The dollar will be confined to a range of 75 yen to 80 yen in 2012 and is more likely to depreciate, Citigroup Inc. said, citing ichimoku-cloud chart analysis.
The weekly cloud at 78 yen to 80 yen this year will provide strong resistance, and risks of U.S. dollar depreciation versus the yen exceed those that tilt toward appreciation, Osamu Takashima and Issei Suzuki, foreign-exchange strategists at Citibank Japan Ltd. in Tokyo, wrote in a note to clients today. Resistance refers to the upper boundary of a trading range, where sell orders may be clustered.
“Our overall bias is U.S.-dollar bullish, so I suspect if we see 80 that U.S. dollar is much stronger against other currencies,” Tom Fitzpatrick, Citigroup’s New York-based chief technical analyst, said in an e-mail message. “Unless and until the Federal Reserve shifts course, this looks like range trade with a slight downside bias.”
The dollar was little changed at 76.89 yen at 4:46 p.m. New York time. The yen gained to 75.35 per dollar on Oct. 31, the strongest level since World War II. That prompted the government to sell the currency to curb its strength, following previous interventions in March and August.
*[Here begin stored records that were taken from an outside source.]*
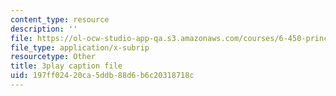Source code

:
 ```yaml
---
content_type: resource
description: ''
file: https://ol-ocw-studio-app-qa.s3.amazonaws.com/courses/6-450-principles-of-digital-communications-i-fall-2006/197ff02420ca5ddb88d6b6c20318718c_wzUaJmN9Mf0.vtt
file_type: application/x-subrip
resourcetype: Other
title: 3play caption file
uid: 197ff024-20ca-5ddb-88d6-b6c20318718c
---
```

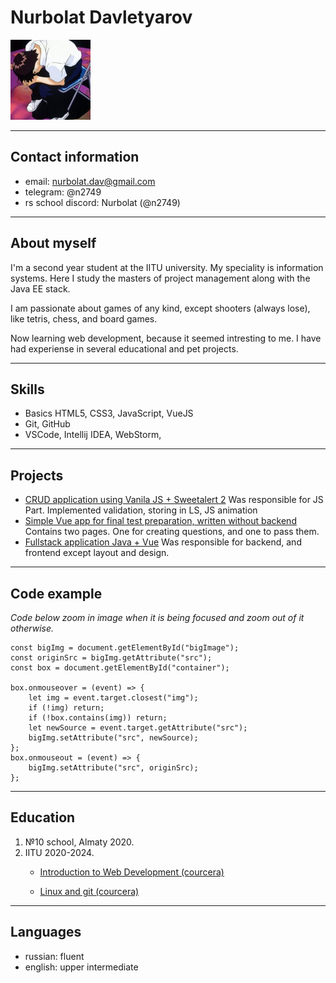 # Nurbolat Davletyarov
![profile photo](./img/photo128.png "me developing")

---

## Contact information
+ email: nurbolat.dav@gmail.com
+ telegram: @n2749
+ rs school discord: Nurbolat (@n2749)

---

## About myself
I'm a second year student at the IITU university. My speciality is information systems. Here I study the masters of project management along with the Java EE stack.

I am passionate about games of any kind, except shooters (always lose), like tetris, chess, and board games.

Now learning web development, because it seemed intresting to me. I have had experiense in several educational and pet projects.

---

## Skills
+ Basics HTML5, CSS3, JavaScript, VueJS
+ Git, GitHub
+ VSCode, Intellij IDEA, WebStorm, 

---

## Projects
+ [CRUD application using Vanila JS + Sweetalert 2](https://github.com/N2749/webFinalProject)
Was responsible for JS Part. Implemented validation, storing in LS, JS animation 
+ [Simple Vue app for final test preparation, written without backend](https://github.com/N2749/vue-simple-test-app)
Contains two pages. One for creating questions, and one to pass them.
+ [Fullstack application Java + Vue](https://github.com/N2749/fis-final-2022)
Was responsible for backend, and frontend except layout and design.

---

## Code example
_Code below zoom in image when it is being focused and zoom out of it otherwise._
```
const bigImg = document.getElementById("bigImage");
const originSrc = bigImg.getAttribute("src");
const box = document.getElementById("container");

box.onmouseover = (event) => {
    let img = event.target.closest("img");
    if (!img) return;
    if (!box.contains(img)) return;
    let newSource = event.target.getAttribute("src");
    bigImg.setAttribute("src", newSource);
};
box.onmouseout = (event) => {
    bigImg.setAttribute("src", originSrc);
};
```
---

## Education
1. №10 school, Almaty 2020.
2. IITU 2020-2024.
    + [Introduction to Web Development (courcera)](https://coursera.org/share/4e0434da15c5767a314414d220bb7dfb)

    + [Linux and git (courcera)](https://coursera.org/share/7902fd00559bc9fdae2416ddbc052bff)
    
---

## Languages
+ russian: fluent
+ english: upper intermediate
Ichimoku charts are used to predict a currency’s direction by analyzing the midpoints of historical highs and lows. The conversion line plots the sum of the highest high and lowest low over the past nine trading days. The baseline is the same calculation over the past 26 days.
The cloud refers to the area between the first and second leading span lines on the chart and is used to show an area where buy orders may be clustered.
In technical analysis, investors and analysts study charts of trading patterns and prices to forecast changes in a security, commodity, currency or index.